再審決めた元裁判官の思い

袴田さんは無罪だと思っていた3人目の元裁判官、村山浩昭さん(68)。静岡地裁で袴田事件の再審請求を担当していた。
「5点の衣類」のカラー写真を見た時の印象をこう話す。

村山浩昭元裁判官
「血の赤みがかなり強いというのと、下着のシャツが白いですよね。率直に言って、1年以上味噌に漬かってこういう色なのかというのは、素人でも疑問に思うのではないかと思います」
そして2014年、村山さんを裁判長とする静岡地裁は、再審開始と袴田さんの釈放を決めた。
「5点の衣類」は捜査機関によって、ねつ造された疑いがあるとした。袴田さんは48年ぶりに拘留を解かれた。

袴田さん(当時78歳)
「皆さんがどれだけのご意見を持つのか。改革は完全に正しく行うつもりでございます。どうかよろしくお願いします」
死刑囚としての長年の拘留は、袴田さんの精神をむしばんでいた。
開いたかのように見えた再審の扉。
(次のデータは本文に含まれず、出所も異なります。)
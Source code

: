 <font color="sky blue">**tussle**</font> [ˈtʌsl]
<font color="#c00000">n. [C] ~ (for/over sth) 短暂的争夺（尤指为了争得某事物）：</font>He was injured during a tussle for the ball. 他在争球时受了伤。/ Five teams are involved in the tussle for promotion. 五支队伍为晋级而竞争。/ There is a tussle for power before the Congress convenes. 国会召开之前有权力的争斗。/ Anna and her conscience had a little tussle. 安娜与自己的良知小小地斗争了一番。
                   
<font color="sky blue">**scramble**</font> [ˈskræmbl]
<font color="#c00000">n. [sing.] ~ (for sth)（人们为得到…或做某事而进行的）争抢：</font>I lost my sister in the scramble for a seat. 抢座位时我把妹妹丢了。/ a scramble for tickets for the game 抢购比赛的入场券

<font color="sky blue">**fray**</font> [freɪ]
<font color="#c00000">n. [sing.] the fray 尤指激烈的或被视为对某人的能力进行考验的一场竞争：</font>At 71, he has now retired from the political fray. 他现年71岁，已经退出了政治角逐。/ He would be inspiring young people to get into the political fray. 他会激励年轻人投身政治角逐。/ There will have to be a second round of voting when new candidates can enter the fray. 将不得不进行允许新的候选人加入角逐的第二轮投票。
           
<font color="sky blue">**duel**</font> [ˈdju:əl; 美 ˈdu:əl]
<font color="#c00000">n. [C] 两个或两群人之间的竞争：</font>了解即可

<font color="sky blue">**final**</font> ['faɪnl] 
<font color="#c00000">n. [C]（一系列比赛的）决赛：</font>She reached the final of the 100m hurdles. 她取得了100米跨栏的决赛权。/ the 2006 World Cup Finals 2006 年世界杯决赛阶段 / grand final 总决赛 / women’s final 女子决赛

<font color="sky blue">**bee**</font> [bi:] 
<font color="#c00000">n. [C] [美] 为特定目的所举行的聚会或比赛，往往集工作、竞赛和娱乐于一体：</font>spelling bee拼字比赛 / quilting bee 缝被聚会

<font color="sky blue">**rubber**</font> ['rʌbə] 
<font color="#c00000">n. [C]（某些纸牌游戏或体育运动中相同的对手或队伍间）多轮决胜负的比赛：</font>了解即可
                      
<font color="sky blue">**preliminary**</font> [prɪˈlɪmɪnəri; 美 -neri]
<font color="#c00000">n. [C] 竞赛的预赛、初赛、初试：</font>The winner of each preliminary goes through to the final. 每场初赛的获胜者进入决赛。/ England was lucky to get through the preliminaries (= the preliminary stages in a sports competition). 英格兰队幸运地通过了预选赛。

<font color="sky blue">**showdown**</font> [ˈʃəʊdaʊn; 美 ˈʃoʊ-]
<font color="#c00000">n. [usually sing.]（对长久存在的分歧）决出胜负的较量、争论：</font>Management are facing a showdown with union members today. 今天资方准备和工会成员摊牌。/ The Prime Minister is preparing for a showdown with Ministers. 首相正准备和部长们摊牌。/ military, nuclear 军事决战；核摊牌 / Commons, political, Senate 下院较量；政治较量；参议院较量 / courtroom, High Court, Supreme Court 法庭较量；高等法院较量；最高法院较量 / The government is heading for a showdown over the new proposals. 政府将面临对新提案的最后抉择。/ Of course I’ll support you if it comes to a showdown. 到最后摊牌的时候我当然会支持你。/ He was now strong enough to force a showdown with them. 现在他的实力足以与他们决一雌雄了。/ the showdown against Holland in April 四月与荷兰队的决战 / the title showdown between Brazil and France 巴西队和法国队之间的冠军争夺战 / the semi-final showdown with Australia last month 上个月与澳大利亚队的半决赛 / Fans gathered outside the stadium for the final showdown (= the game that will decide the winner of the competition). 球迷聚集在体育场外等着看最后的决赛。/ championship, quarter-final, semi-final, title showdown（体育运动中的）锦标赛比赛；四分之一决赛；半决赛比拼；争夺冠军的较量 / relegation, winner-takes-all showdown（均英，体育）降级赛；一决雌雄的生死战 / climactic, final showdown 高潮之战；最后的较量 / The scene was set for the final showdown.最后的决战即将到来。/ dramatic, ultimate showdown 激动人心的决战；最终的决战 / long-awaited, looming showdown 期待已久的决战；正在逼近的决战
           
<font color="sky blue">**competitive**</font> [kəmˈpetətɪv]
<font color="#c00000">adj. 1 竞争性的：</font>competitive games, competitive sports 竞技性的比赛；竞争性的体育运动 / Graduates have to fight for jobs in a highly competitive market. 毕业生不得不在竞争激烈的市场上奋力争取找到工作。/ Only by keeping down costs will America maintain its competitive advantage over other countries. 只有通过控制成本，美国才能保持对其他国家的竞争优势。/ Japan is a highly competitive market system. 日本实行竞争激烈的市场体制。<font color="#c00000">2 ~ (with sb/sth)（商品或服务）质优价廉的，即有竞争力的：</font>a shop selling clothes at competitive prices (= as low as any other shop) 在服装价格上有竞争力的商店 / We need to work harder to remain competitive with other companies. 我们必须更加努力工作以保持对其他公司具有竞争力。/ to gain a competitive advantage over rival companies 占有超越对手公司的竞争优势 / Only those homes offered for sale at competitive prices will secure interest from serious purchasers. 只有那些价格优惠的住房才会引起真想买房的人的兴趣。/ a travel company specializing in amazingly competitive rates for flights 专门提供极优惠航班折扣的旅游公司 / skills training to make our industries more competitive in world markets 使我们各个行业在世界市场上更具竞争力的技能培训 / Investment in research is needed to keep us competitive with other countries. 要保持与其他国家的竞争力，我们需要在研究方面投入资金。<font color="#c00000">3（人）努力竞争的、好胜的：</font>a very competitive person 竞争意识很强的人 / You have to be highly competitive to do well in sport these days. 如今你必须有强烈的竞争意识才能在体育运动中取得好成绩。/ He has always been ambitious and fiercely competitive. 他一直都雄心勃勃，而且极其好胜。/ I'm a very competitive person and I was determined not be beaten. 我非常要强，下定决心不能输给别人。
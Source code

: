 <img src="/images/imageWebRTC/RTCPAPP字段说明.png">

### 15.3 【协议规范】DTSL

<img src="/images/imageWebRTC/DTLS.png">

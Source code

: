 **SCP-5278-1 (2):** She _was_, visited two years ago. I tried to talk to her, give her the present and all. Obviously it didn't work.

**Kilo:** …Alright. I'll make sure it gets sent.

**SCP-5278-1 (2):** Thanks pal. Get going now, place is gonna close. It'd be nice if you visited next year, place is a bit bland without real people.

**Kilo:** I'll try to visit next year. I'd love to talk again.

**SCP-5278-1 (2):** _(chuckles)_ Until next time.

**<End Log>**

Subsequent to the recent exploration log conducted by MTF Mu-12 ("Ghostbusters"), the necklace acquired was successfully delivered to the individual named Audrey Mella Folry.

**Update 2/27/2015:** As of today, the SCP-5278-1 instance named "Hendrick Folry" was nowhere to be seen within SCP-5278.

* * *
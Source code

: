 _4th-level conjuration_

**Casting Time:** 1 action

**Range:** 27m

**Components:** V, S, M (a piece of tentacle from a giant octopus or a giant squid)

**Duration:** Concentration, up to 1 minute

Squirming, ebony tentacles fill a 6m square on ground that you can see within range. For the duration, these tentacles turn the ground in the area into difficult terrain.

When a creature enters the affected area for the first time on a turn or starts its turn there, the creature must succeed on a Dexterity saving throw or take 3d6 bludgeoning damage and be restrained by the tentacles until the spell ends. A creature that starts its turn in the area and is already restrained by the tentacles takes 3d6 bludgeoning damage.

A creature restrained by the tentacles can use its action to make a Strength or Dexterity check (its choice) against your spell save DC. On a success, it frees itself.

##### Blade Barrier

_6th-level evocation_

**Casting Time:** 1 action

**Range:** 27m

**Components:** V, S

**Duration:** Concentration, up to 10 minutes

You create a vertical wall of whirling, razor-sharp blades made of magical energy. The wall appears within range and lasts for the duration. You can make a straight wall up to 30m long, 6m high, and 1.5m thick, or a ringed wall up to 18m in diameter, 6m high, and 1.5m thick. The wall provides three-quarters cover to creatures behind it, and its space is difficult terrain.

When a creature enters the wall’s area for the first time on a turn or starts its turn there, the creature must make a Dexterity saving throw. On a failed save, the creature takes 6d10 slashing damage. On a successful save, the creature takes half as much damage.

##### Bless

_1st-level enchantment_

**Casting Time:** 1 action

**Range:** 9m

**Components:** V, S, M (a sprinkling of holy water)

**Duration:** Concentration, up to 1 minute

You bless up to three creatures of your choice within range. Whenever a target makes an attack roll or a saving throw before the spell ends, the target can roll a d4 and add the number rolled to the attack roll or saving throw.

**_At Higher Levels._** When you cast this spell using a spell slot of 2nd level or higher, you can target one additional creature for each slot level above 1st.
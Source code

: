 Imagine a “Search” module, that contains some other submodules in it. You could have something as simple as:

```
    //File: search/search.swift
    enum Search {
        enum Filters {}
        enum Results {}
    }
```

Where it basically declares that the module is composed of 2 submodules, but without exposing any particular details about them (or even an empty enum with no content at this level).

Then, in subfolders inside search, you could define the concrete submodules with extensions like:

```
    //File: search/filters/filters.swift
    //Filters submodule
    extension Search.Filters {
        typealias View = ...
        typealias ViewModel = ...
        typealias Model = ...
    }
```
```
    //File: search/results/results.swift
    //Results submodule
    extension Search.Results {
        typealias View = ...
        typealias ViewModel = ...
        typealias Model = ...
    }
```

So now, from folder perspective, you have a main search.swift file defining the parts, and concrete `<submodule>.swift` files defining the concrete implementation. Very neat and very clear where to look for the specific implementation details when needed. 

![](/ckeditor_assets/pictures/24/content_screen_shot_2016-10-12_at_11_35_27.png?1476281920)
しかし、決定に対して、検察は不服を申し立て、東京高裁は再審開始を取り消した。
結局、2023年の裁判のやり直しが確定するまでに、さらに9年の月日を費やした。
元裁判官の村山さんは、静岡地裁前で袴田さんの判決を待っていた。

村山浩昭 元裁判官
「無罪らしくて、良かったです。本当に長かったです」
「(裁判は)人間がやることですから、間違いはないということはないんですよね。実際に私がやった裁判が、全部正しいかと言われると、その保証はありません。ましてや新しい証拠が提出されたら、判断が違うということは十分にあり得ます。自分が関わった判断が間違っていたとしても、それが事後的に救済されるシステムがあるかどうかで裁判官は救われる」
村山さんは再審に関する法律の見直しを訴えた。